Astronomical phenomenon

The Ophiuchus Superbubble is an astronomical phenomenon located in the Ophiuchus constellation, with a center around ℓ ≈ 30 °. This giant superbubble was first discovered in a 2007 study of extraplanar neutral hydrogen in the disk-halo transition of the Galaxy. The top extends to galactic latitudes over 25°, a distance of about 7 kpc. The Green Bank radio telescope has measured more than 220,000 HI spectra both in and around this structure.

== Structure ==
The movable 110 meter antenna of a radio telescope made it possible to take pictures of several neighboring regions of the sky, resulting in a folded mosaic in which an area filled with hydrogen was highlighted. Near this area the interstellar gas is disturbed and many ejections are evident.

The total mass of HI in the system is ≈ 10^{6} M☉, with an equal mass of H^{+}. The base of the structure consists of HI "whiskers" measuring several hundred pc wide and its halo extends over more than 1 kpc. The "whiskers" have a vertical density structure suggesting that they are the walls of the bubble and were created by a lateral rather than an upward movement. They resemble the vertical streaks of dust seen on NGC 891.

== Geographical ==
The superbubble is located 23 thousand light-years from the Earth, and the object itself is "raised" 10 thousand light-years above the plane of the galaxy.

According to the Kompaneets model of an expanding bubble, the age of this system is ≈ 30 Ma, and its total energy content is ~ 10^53 erg. It may be at the stage when expansion stops and the shell begins to experience significant instabilities. This system offers an unprecedented opportunity to study several important phenomena at close range, including the evolution of superbubbles, turbulence in the HI shell, and the magnitude of the ionizing flux over the galactic disk.

==Formation hypothesis==
The superbubble is hypothesized to be based on a massive cluster of young stars. The brightest of these stars exploded one after another, but since bright stars have a short lifespan (about 10 million years), a difference of a couple of million years essentially meant they all exploded at the same time.

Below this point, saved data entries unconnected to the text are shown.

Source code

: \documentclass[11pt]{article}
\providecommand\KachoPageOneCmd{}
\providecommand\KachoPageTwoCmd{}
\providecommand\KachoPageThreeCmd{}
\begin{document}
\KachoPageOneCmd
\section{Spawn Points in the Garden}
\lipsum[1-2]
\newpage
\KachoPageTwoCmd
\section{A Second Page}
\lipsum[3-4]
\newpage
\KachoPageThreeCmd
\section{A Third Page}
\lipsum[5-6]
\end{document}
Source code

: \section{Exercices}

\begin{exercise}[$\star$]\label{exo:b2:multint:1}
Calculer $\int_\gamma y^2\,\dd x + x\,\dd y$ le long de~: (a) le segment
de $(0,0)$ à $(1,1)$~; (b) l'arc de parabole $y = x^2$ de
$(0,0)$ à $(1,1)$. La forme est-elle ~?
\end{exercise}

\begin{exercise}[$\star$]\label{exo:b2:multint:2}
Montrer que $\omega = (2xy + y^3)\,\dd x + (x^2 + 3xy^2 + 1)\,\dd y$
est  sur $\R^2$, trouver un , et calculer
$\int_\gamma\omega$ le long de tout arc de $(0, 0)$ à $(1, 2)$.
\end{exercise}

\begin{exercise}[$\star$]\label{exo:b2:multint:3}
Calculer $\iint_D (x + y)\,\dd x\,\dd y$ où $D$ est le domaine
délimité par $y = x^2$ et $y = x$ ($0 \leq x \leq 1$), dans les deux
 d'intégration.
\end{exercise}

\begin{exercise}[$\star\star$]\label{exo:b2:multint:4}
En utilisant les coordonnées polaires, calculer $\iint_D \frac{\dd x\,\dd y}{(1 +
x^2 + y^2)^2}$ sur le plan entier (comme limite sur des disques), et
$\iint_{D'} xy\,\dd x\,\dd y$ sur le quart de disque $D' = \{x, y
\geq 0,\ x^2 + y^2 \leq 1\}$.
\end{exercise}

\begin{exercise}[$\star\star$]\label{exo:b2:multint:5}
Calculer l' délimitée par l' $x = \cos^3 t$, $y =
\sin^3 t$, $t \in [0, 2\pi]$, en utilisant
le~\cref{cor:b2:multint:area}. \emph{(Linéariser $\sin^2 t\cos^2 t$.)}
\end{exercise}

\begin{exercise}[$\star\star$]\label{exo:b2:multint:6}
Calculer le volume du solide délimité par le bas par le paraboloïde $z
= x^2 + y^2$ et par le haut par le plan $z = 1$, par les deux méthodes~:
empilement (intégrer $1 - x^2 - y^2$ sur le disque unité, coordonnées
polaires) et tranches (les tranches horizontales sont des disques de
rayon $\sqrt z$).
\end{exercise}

With a high degree of probability, the matter was "pushed" out of the galactic plane by such explosions, resulting in the inflation of the bubble. The interstellar matter itself is present in most galaxies and is mainly neutral or ionized hydrogen.

Such structures are capable of influencing the distribution of chemical elements in the galaxy: heavy nuclei that are born inside stars are ejected during an explosion together with gas, which - in the form of a "superbubble" - transports them over considerable distances.